Saat itu Shaka masih remaja. Baru masuk kuliah mengambil jurusan bisnis. Jurusan yang diambil dengan keterpaksaan karena Shaka sama sekali tidak ingin mengambil jurusan itu. Repot katanya.
Shaka suka sekali melakukan hal-hal yang sederhana seperti bernyanyi dan melukis misalnya. Tidak berminat sama sekali untuk terus mengasah otak dengan berhitung dan berpikir keras tentang perbisnisan walaupun pada kenyataannya dia lebih dari mampu dengan otaknya yang pintar.
Shaka hanya ingin hidup bebas sesuai yang dia inginkan dan meraih cita-citanya untuk menjadi penyanyi. Shaka seolah lupa bahwa takdir tidak akan berpihak sesuai keinginannya. Bagaimana pun juga, Shaka harus meninggalkan cita-citanya itu karena sedari lahir takdir sudah menggariskan bahwa di masa depan Shaka adalah satu-satunya pewaris perusahaan Altair karena hanya dirinya lah satu-satunya laki-laki penerus keluarganya.
Shaka hanya bisa menurut. Tidak membantah walaupun ingin. Karena dia pikir segala sesuatu harus dengan restu orang tua. Sangat naif dan polos. Jadilah, Shaka yang sekarang walaupun dengan sikap ogah-ogahannya.
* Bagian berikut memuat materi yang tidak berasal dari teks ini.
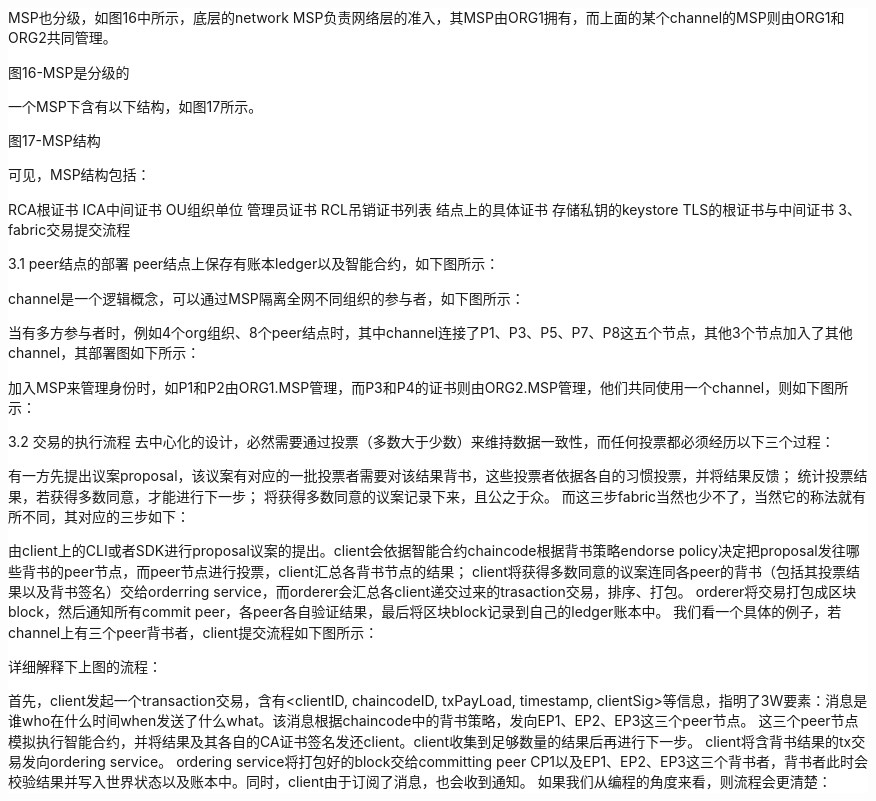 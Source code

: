 MSP也分级，如图16中所示，底层的network MSP负责网络层的准入，其MSP由ORG1拥有，而上面的某个channel的MSP则由ORG1和ORG2共同管理。



图16-MSP是分级的

一个MSP下含有以下结构，如图17所示。



图17-MSP结构

可见，MSP结构包括：

RCA根证书
ICA中间证书
OU组织单位
管理员证书
RCL吊销证书列表
结点上的具体证书
存储私钥的keystore
TLS的根证书与中间证书
3、fabric交易提交流程
 

3.1 peer结点的部署
peer结点上保存有账本ledger以及智能合约，如下图所示：



channel是一个逻辑概念，可以通过MSP隔离全网不同组织的参与者，如下图所示：



当有多方参与者时，例如4个org组织、8个peer结点时，其中channel连接了P1、P3、P5、P7、P8这五个节点，其他3个节点加入了其他channel，其部署图如下所示：



加入MSP来管理身份时，如P1和P2由ORG1.MSP管理，而P3和P4的证书则由ORG2.MSP管理，他们共同使用一个channel，则如下图所示：



3.2 交易的执行流程
去中心化的设计，必然需要通过投票（多数大于少数）来维持数据一致性，而任何投票都必须经历以下三个过程：

有一方先提出议案proposal，该议案有对应的一批投票者需要对该结果背书，这些投票者依据各自的习惯投票，并将结果反馈；
统计投票结果，若获得多数同意，才能进行下一步；
将获得多数同意的议案记录下来，且公之于众。
而这三步fabric当然也少不了，当然它的称法就有所不同，其对应的三步如下：

由client上的CLI或者SDK进行proposal议案的提出。client会依据智能合约chaincode根据背书策略endorse policy决定把proposal发往哪些背书的peer节点，而peer节点进行投票，client汇总各背书节点的结果；
client将获得多数同意的议案连同各peer的背书（包括其投票结果以及背书签名）交给orderring service，而orderer会汇总各client递交过来的trasaction交易，排序、打包。
orderer将交易打包成区块block，然后通知所有commit peer，各peer各自验证结果，最后将区块block记录到自己的ledger账本中。
我们看一个具体的例子，若channel上有三个peer背书者，client提交流程如下图所示：



详细解释下上图的流程：

首先，client发起一个transaction交易，含有<clientID, chaincodeID, txPayLoad, timestamp, clientSig>等信息，指明了3W要素：消息是谁who在什么时间when发送了什么what。该消息根据chaincode中的背书策略，发向EP1、EP2、EP3这三个peer节点。
这三个peer节点模拟执行智能合约，并将结果及其各自的CA证书签名发还client。client收集到足够数量的结果后再进行下一步。
client将含背书结果的tx交易发向ordering service。
ordering service将打包好的block交给committing peer CP1以及EP1、EP2、EP3这三个背书者，背书者此时会校验结果并写入世界状态以及账本中。同时，client由于订阅了消息，也会收到通知。
如果我们从编程的角度来看，则流程会更清楚：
Ivan pikir, sudah waktunya Shaka untuk belajar mengenai bisnis, maka dari itu Ivan segera memperkenalkan Gavrila—orang kepercayaan Ivan untuk membimbing Shaka. Ivan bukannya tidak tahu apa yang di inginkan anak bungsunya itu. Hanya saja Ivan pun tidak bisa berbuat apapun karena memang kalau bukan Shaka, siapa lagi yang akan mengambil alih perusahaan besarnya.
Sebenarnya, Shaka bukanlah seorang anak pembangkang. Dia pemuda baik, penurut, dan sopan. Bad boy? Tidak. Shaka jauh dari kata bad boy. Hanya saja tingkahnya terkadang suka sekali kekanakan. Pecicilan, dan terkadang merajuk. Seperti saat ini. Shaka tidak marah. Hanya merajuk dan berakhir dengan mengabaikan kedua pria itu yang kini masih berdiri di depan Shaka.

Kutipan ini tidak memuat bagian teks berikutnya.